Whamcloud - gitweb
Fix a race between lu_object_find() finding an object and its concurrent
authornikita <nikita>
Sat, 18 Oct 2008 17:22:46 +0000 (17:22 +0000)
committernikita <nikita>
Sat, 18 Oct 2008 17:22:46 +0000 (17:22 +0000)
finalization. This race is (most likely) not possible on the server, but might
happen on the client.
b=16450

lustre/ChangeLog
lustre/include/lu_object.h
lustre/obdclass/lu_object.c

index 8f7debb..a74808a 100644 (file)
@@ -1627,6 +1627,13 @@ Description: Introduce lu_kmem_descr.
 Details    : lu_kmem_descr and its companion interface allow to create
             and destroy a number of kmem caches at once.
 
+Severity   : normal
+Bugzilla   : 16450
+Description: Fix lu_object finalization race.
+Details    : Fix a race between lu_object_find() finding an object and its
+            concurrent finalization. This race is (most likely) not possible
+            on the server, but might happen on the client.
+
 --------------------------------------------------------------------------------
 
 2007-08-10         Cluster File Systems, Inc. <info@clusterfs.com>
index 64384b7..e848fac 100644 (file)
@@ -631,15 +631,25 @@ struct lu_site {
 
         /*
          * Client Seq Manager
+        /**
+         * Wait-queue signaled when an object in this site is ultimately
+         * destroyed (lu_object_free()). It is used by lu_object_find() to
+         * wait before re-trying when object in the process of destruction is
+         * found in the hash table.
+         *
+         * If having a single wait-queue turns out to be a problem, a
+         * wait-queue per hash-table bucket can be easily implemented.
+         *
+         * \see htable_lookup().
          */
-        struct lu_client_seq *ls_client_seq;
+        cfs_waitq_t           ls_marche_funebre;
 
-        /* statistical counters. Protected by nothing, races are accepted. */
+        /** statistical counters. Protected by nothing, races are accepted. */
         struct {
                 __u32 s_created;
                 __u32 s_cache_hit;
                 __u32 s_cache_miss;
-                /*
+                /**
                  * Number of hash-table entry checks made.
                  *
                  *       ->s_cache_check / (->s_cache_miss + ->s_cache_hit)

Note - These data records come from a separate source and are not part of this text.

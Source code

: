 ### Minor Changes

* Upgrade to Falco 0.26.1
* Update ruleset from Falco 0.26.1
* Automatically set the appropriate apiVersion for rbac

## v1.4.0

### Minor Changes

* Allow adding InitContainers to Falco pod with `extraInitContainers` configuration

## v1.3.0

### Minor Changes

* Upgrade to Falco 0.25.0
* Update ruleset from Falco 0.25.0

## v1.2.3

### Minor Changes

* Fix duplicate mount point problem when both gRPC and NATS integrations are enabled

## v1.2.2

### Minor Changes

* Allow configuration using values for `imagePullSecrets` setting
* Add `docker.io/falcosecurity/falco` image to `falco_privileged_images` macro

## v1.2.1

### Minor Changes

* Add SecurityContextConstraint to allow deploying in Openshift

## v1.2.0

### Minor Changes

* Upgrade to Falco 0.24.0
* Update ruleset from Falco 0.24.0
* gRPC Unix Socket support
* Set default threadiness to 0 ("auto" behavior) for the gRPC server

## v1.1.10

index 1a36993..8ecd85c 100644 (file)
@@ -421,15 +421,29 @@ EXPORT_SYMBOL(lu_object_invariant);
 
 static struct lu_object *htable_lookup(struct lu_site *s,
                                        const struct hlist_head *bucket,
-                                       const struct lu_fid *f)
+                                       const struct lu_fid *f,
+                                       cfs_waitlink_t *waiter)
 {
         struct lu_object_header *h;
         struct hlist_node *scan;
 
         hlist_for_each_entry(h, scan, bucket, loh_hash) {
                 s->ls_stats.s_cache_check ++;
-                if (likely(lu_fid_eq(&h->loh_fid, f) &&
-                           !lu_object_is_dying(h))) {
+                if (likely(lu_fid_eq(&h->loh_fid, f))) {
+                        if (unlikely(lu_object_is_dying(h))) {
+                                /*
+                                 * Lookup found an object being destroyed;
+                                 * this object cannot be returned (to assure
+                                 * that references to dying objects are
+                                 * eventually drained), and moreover, lookup
+                                 * has to wait until object is freed.

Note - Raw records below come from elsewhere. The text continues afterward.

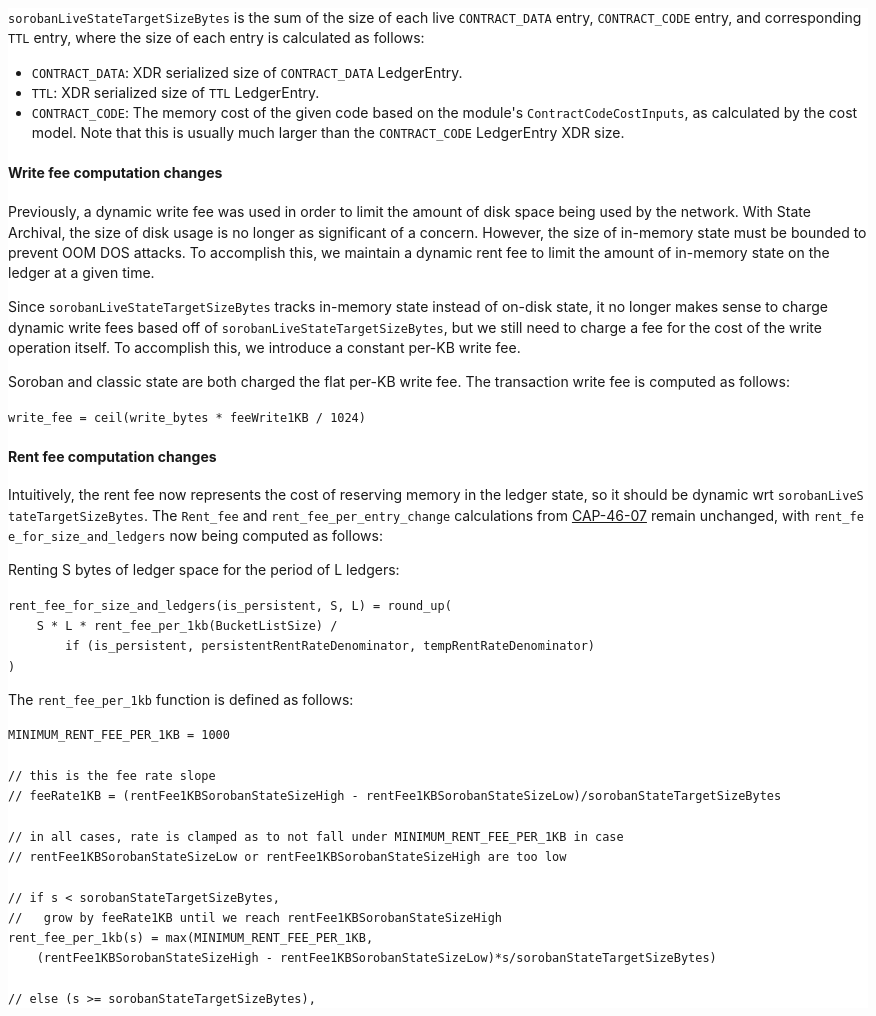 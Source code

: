 `sorobanLiveStateTargetSizeBytes` is the sum of the size of each live `CONTRACT_DATA` entry, `CONTRACT_CODE` entry, and
corresponding `TTL` entry, where the size of each entry is calculated as follows:
 - `CONTRACT_DATA`: XDR serialized size of `CONTRACT_DATA` LedgerEntry.
 - `TTL`: XDR serialized size of `TTL` LedgerEntry.
 - `CONTRACT_CODE`: The memory cost of the given code based on the module's `ContractCodeCostInputs`, as calculated by the cost model.
    Note that this is usually much larger than the `CONTRACT_CODE` LedgerEntry XDR size.

#### Write fee computation changes

Previously, a dynamic write fee was used in order to limit the amount of disk space being used by the network. With
State Archival, the size of disk usage is no longer as significant of a concern. However, the size of
in-memory state must be bounded to prevent OOM DOS attacks. To accomplish this, we maintain a dynamic rent fee to
limit the amount of in-memory state on the ledger at a given time.

Since `sorobanLiveStateTargetSizeBytes` tracks in-memory state instead of on-disk state, it no longer makes sense
to charge dynamic write fees based off of `sorobanLiveStateTargetSizeBytes`, but we still need to charge a fee for
the cost of the write operation itself. To accomplish this, we introduce a constant per-KB write fee.

Soroban and classic state are both charged the flat per-KB write fee. The transaction write fee is computed as follows:

```
write_fee = ceil(write_bytes * feeWrite1KB / 1024)
```

#### Rent fee computation changes

Intuitively, the rent fee now represents the cost of reserving memory in the ledger state, so it should be dynamic wrt
`sorobanLiveStateTargetSizeBytes`. The `Rent_fee` and `rent_fee_per_entry_change` calculations from
[CAP-46-07](cap-0046-07.md#rent-fee) remain unchanged, with `rent_fee_for_size_and_ledgers` now being computed
as follows:

Renting S bytes of ledger space for the period of L ledgers:

```
rent_fee_for_size_and_ledgers(is_persistent, S, L) = round_up(
    S * L * rent_fee_per_1kb(BucketListSize) /
        if (is_persistent, persistentRentRateDenominator, tempRentRateDenominator)
)
```

The `rent_fee_per_1kb` function is defined as follows:

```
MINIMUM_RENT_FEE_PER_1KB = 1000

// this is the fee rate slope
// feeRate1KB = (rentFee1KBSorobanStateSizeHigh - rentFee1KBSorobanStateSizeLow)/sorobanStateTargetSizeBytes

// in all cases, rate is clamped as to not fall under MINIMUM_RENT_FEE_PER_1KB in case
// rentFee1KBSorobanStateSizeLow or rentFee1KBSorobanStateSizeHigh are too low

// if s < sorobanStateTargetSizeBytes,
//   grow by feeRate1KB until we reach rentFee1KBSorobanStateSizeHigh
rent_fee_per_1kb(s) = max(MINIMUM_RENT_FEE_PER_1KB,
    (rentFee1KBSorobanStateSizeHigh - rentFee1KBSorobanStateSizeLow)*s/sorobanStateTargetSizeBytes)

// else (s >= sorobanStateTargetSizeBytes),
```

+                                 */
+                                cfs_waitlink_init(waiter);
+                                cfs_waitq_add(&s->ls_marche_funebre, waiter);
+                                set_current_state(CFS_TASK_UNINT);
+                                s->ls_stats.s_cache_death_race ++;
+                                return ERR_PTR(-EAGAIN);
+                        }
                         /* bump reference count... */
                         if (atomic_add_return(1, &h->loh_ref) == 1)
                                 ++ s->ls_busy;
@@ -454,14 +468,29 @@ static __u32 fid_hash(const struct lu_fid *f, int bits)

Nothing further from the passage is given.